Ranch crews scrambled to round up cattle from the Bear Valley Ranger District as the 8,175-acre Flagtail Fire built momentum. Roughly 5,000 acres of allotment burned, Peek estimated. About 200 cattle now graze on ranch land rather than on the Forest Service allotment, which continues to smolder from the high-intensity fire.
Flagtail erupted from a lightning strike in heavy timber.
"In no time, it was blazing," Peek recalled. "We got a call from the Forest Service telling us there was a fire. ... It was in an area with tremendous ground fuels. It was really thick in there."
The incident intelligence summary for Flagtail, a fire now considered 95 percent contained, stated that "heavy dead and down, mixed conifer, ponderosa pine and curing grasses" constituted the fuels.

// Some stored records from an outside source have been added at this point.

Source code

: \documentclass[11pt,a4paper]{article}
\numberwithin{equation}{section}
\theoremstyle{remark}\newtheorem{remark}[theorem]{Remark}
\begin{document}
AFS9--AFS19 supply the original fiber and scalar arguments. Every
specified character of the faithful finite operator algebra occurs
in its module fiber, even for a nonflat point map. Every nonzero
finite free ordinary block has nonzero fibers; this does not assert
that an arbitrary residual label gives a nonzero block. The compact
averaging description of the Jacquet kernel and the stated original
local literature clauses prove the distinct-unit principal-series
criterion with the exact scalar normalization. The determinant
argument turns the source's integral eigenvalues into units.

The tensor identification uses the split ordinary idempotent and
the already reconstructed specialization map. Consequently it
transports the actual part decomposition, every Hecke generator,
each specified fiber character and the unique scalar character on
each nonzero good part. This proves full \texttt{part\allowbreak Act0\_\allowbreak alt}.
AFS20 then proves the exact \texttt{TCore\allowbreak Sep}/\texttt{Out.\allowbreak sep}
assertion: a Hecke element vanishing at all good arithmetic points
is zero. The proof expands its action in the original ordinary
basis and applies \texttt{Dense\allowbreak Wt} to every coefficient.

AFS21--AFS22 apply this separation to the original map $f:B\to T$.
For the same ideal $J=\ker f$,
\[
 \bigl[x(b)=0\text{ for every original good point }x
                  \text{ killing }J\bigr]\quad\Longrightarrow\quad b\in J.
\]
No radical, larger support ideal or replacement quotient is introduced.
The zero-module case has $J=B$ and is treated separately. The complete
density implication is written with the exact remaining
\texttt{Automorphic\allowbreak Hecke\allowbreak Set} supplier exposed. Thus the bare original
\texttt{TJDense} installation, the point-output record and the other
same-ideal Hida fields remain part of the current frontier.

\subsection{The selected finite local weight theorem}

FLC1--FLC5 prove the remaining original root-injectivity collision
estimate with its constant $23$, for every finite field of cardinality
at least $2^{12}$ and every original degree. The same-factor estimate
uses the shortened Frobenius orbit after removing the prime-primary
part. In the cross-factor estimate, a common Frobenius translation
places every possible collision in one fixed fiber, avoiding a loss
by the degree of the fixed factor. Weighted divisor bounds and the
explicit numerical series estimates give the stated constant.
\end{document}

As a result of these fuels, Bald Mountain Allotment turned into a moonscape dotted with black tree trunks. The fire crept onto about 200 acres of Johnson's private timberland, but Peek said past management on private ground helped temper the damage.
"The fire stayed on the floor and moved fast," Peek said, pointing out the difference between the heavily scorched and lightly burned areas during a July 24 tour of the ranch boundary. "It ran out of fuel right away. It didn't create the heat to scorch the trees."
Peek and timberland specialist Renee Baker praised the firefighters for their hard work. They also sympathized with federal land managers who, they said, face regulatory hurdles to remove ground fuels.
"State forestry and the Forest Service are doing everything they can, but the fires are not burning (with catastrophic intensity) on private lands because (those lands are) managed," Baker said.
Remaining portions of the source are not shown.